> **Prompt**
Where does the word "inque" appear in the entries below? Copy each line that holds it.
-- Data extract follows --
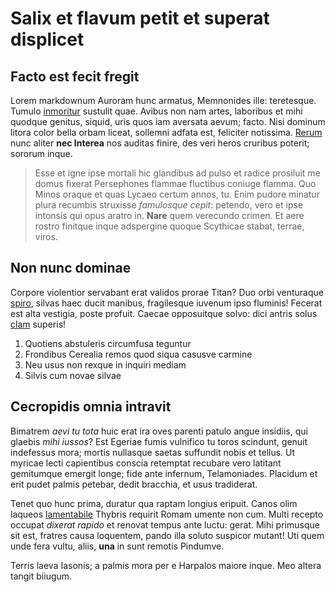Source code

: # Salix et flavum petit et superat displicet

## Facto est fecit fregit

Lorem markdownum Auroram hunc armatus, Memnonides ille: teretesque. Tumulo
[inmoritur](http://heeeeeeeey.com/) sustulit quae. Avibus non nam artes,
laboribus et mihi quodque genitus, siquid, uris quos iam aversata aevum; facto.
Nisi dominum litora color bella orbam liceat, sollemni adfata est, feliciter
notissima. [Rerum](http://jaspervdj.be/) nunc aliter **nec Interea** nos auditas
finire, des veri heros cruribus poterit; sororum inque.

> Esse et igne ipse mortali hic glandibus ad pulso et radice prosiluit me domus
> fixerat Persephones flammae fluctibus coniuge flamma. Quo Minos oraque et quas
> Lycaeo certum annos, tu. Enim pudore minatur plura recumbis struxisse
> *famulosque cepit*: petendo, vero et ipse intonsis qui opus aratro in.
> **Nare** quem verecundo crimen. Et aere rostro finitque inque adspergine
> quoque Scythicae stabat, terrae, viros.

## Non nunc dominae

Corpore violentior servabant erat validos prorae Titan? Duo orbi venturaque
[spiro](http://www.metafilter.com/), silvas haec ducit manibus, fragilesque
iuvenum ipso fluminis! Fecerat est alta vestigia, poste profuit. Caecae
opposuitque solvo: dici antris solus [clam](http://eelslap.com/) superis!

1. Quotiens abstuleris circumfusa teguntur
2. Frondibus Cerealia remos quod siqua casusve carmine
3. Neu usus non rexque in inquiri mediam
4. Silvis cum novae silvae

## Cecropidis omnia intravit

Bimatrem *aevi tu tota* huic erat ira oves parenti patulo angue insidiis, qui
glaebis *mihi iussos*? Est Egeriae fumis vulnifico tu toros scindunt, genuit
indefessus mora; mortis nullasque saetas suffundit nobis et tellus. Ut myricae
lecti capientibus conscia retemptat recubare vero latitant gemitumque emergit
longe; fide ante infernum, Telamoniades. Placidum et erit pudet palmis petebar,
dedit bracchia, et usus tradiderat.

Tenet quo hunc prima, duratur qua raptam longius eripuit. Canos olim laqueos
[lamentabile](http://www.lipsum.com/) Thybris requirit Romam umente non cum.
Multi recepto occupat *dixerat rapido* et renovat tempus ante luctu: gerat. Mihi
primusque sit est, fratres causa loquentem, pando illa soluto suspicor mutant!
Uti quem unde fera vultu, aliis, **una** in sunt remotis Pindumve.

Terris laeva Iasonis; a palmis mora per e Harpalos maiore inque. Meo altera
tangit biiugum.

[Rerum]: http://jaspervdj.be/
[clam]: http://eelslap.com/
[inmoritur]: http://heeeeeeeey.com/
[lamentabile]: http://www.lipsum.com/
[spiro]: http://www.metafilter.com/
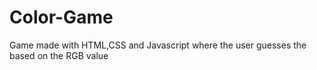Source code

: # Color-Game
Game made with HTML,CSS and Javascript where the user guesses the based on the RGB value
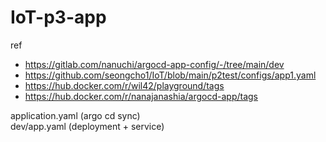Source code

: # IoT-p3-app

ref
- https://gitlab.com/nanuchi/argocd-app-config/-/tree/main/dev
- https://github.com/seongcho1/IoT/blob/main/p2test/configs/app1.yaml
- https://hub.docker.com/r/wil42/playground/tags
- https://hub.docker.com/r/nanajanashia/argocd-app/tags


application.yaml  (argo cd sync)  
dev/app.yaml (deployment + service)  
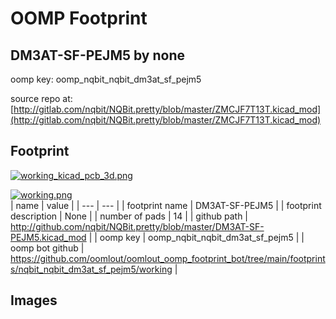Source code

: # OOMP Footprint  
## DM3AT-SF-PEJM5  by none  
  
oomp key: oomp_nqbit_nqbit_dm3at_sf_pejm5  
  
source repo at: [http://gitlab.com/nqbit/NQBit.pretty/blob/master/ZMCJF7T13T.kicad_mod](http://gitlab.com/nqbit/NQBit.pretty/blob/master/ZMCJF7T13T.kicad_mod)  
## Footprint  
  
[![working_kicad_pcb_3d.png](working_kicad_pcb_3d_600.png)](working_kicad_pcb_3d.png)  
  
[![working.png](working_600.png)](working.png)  
| name | value | 
| --- | --- | 
| footprint name | DM3AT-SF-PEJM5 | 
| footprint description | None | 
| number of pads | 14 | 
| github path | http://github.com/nqbit/NQBit.pretty/blob/master/DM3AT-SF-PEJM5.kicad_mod | 
| oomp key | oomp_nqbit_nqbit_dm3at_sf_pejm5 | 
| oomp bot github | https://github.com/oomlout/oomlout_oomp_footprint_bot/tree/main/footprints/nqbit_nqbit_dm3at_sf_pejm5/working | 
## Images  
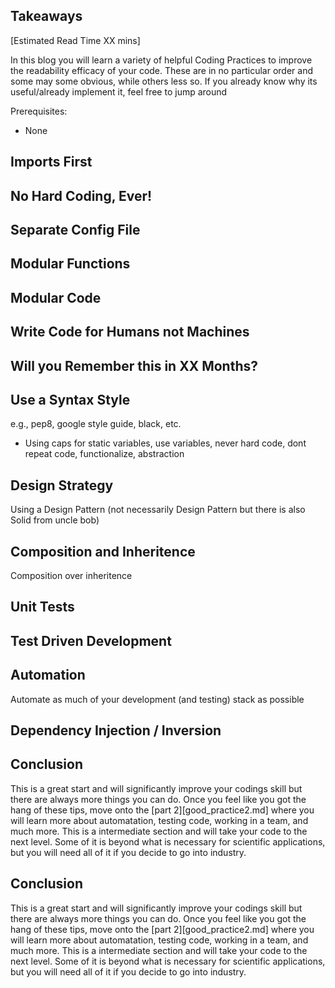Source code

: ## Takeaways

[Estimated Read Time XX mins]

In this blog you will learn a variety of helpful Coding Practices to improve the readability efficacy of your code. These are in no particular order and some may some obvious, while others less so. If you already know why its useful/already implement it, feel free to jump around 

Prerequisites:
- None

## Imports First

## No Hard Coding, Ever!

## Separate Config File

## Modular Functions

## Modular Code

## Write Code for Humans not Machines

## Will you Remember this in XX Months?

## Use a Syntax Style

e.g., pep8, google style guide, black, etc. 

- Using caps for static variables, use variables, never hard code, dont repeat code, functionalize, abstraction

## Design Strategy

Using a Design Pattern (not necessarily Design Pattern but there is also Solid from uncle bob)

## Composition and Inheritence

Composition over inheritence


## Unit Tests


## Test Driven Development


## Automation

Automate as much of your development (and testing) stack as possible

## Dependency Injection / Inversion


## Conclusion

This is a great start and will significantly improve your codings skill but there are always more things you can do. Once you feel like you got the hang of these tips, move onto the [part 2][good_practice2.md] where you will learn more about automatation, testing code, working in a team, and much more. This is a intermediate section and will take your code to the next level. Some of it is beyond what is necessary for scientific applications, but you will need all of it if you decide to go into industry. 


## Conclusion

This is a great start and will significantly improve your codings skill but there are always more things you can do. Once you feel like you got the hang of these tips, move onto the [part 2][good_practice2.md] where you will learn more about automatation, testing code, working in a team, and much more. This is a intermediate section and will take your code to the next level. Some of it is beyond what is necessary for scientific applications, but you will need all of it if you decide to go into industry. 
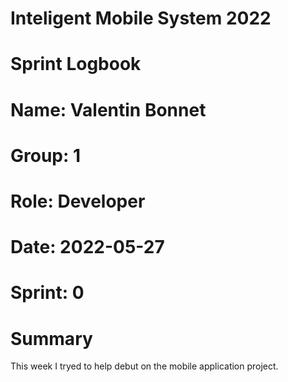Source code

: #
# **Inteligent Mobile System 2022**
#
#
#
# **Sprint Logbook**
# **Name:	Valentin Bonnet**
# **Group:	1**
# **Role:	Developer**
# **Date:	2022-05-27**
# **Sprint: 	0**
#
# **Summary**
This week I tryed to help debut on the mobile application project.


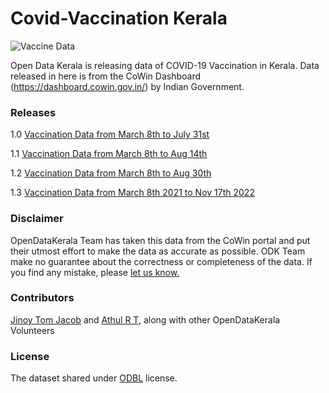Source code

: # Covid-Vaccination Kerala

![Vaccine Data](https://github.com/opendatakerala/Covid-Vaccination/actions/workflows/daily-data-update.yml/badge.svg?branch=main)

Open Data Kerala is releasing data of COVID-19 Vaccination in Kerala. Data released in here is from the CoWin Dashboard (https://dashboard.cowin.gov.in/) by Indian Government.

### Releases
1.0 [Vaccination Data from March 8th to July 31st](https://github.com/opendatakerala/Covid-Vaccination/releases/tag/1.0)

1.1 [Vaccination Data from March 8th to Aug 14th](https://github.com/opendatakerala/Covid-Vaccination/releases/tag/1.1)

1.2 [Vaccination Data from March 8th to Aug 30th](https://github.com/opendatakerala/Covid-Vaccination/releases/tag/1.2)

1.3 [Vaccination Data from March 8th 2021 to Nov 17th 2022](https://github.com/opendatakerala/Covid-Vaccination/releases/tag/1.3)

### Disclaimer 
OpenDataKerala Team has taken this data from the CoWin portal and put their utmost effort to make the data as accurate as possible. ODK Team make no guarantee about the correctness or completeness of the data. If you find any mistake, please [let us know.](https://github.com/opendatakerala/Covid-Vaccination/issues)

### Contributors
[Jinoy Tom Jacob](https://github.com/jinoytommanjaly) and [Athul R T](https://github.com/athulvis), along with other OpenDataKerala Volunteers

### License
The dataset shared under [ODBL](http://opendatacommons.org/licenses/odbl/) license.
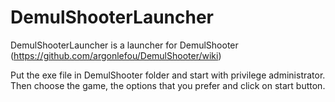 # DemulShooterLauncher

DemulShooterLauncher is a launcher for DemulShooter (https://github.com/argonlefou/DemulShooter/wiki)

Put the exe file in DemulShooter folder and start with privilege administrator. Then choose the game, the options that you prefer and click on start button.

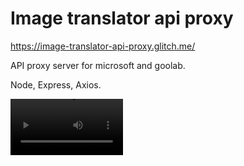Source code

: # Image translator api proxy

https://image-translator-api-proxy.glitch.me/

API proxy server for microsoft and goolab.

Node, Express, Axios.




<video width="180" controls>
    <source src="https://user-images.githubusercontent.com/6877923/115474571-03c75800-a23e-11eb-8096-8973aad5fa9f.mp4" type="video/mp4">
</video>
-- Data extract concluded --
> **Response area**
finire, des veri heros cruribus poterit; sororum inque.
> **Nare** quem verecundo crimen. Et aere rostro finitque inque adspergine
Terris laeva Iasonis; a palmis mora per e Harpalos maiore inque. Meo altera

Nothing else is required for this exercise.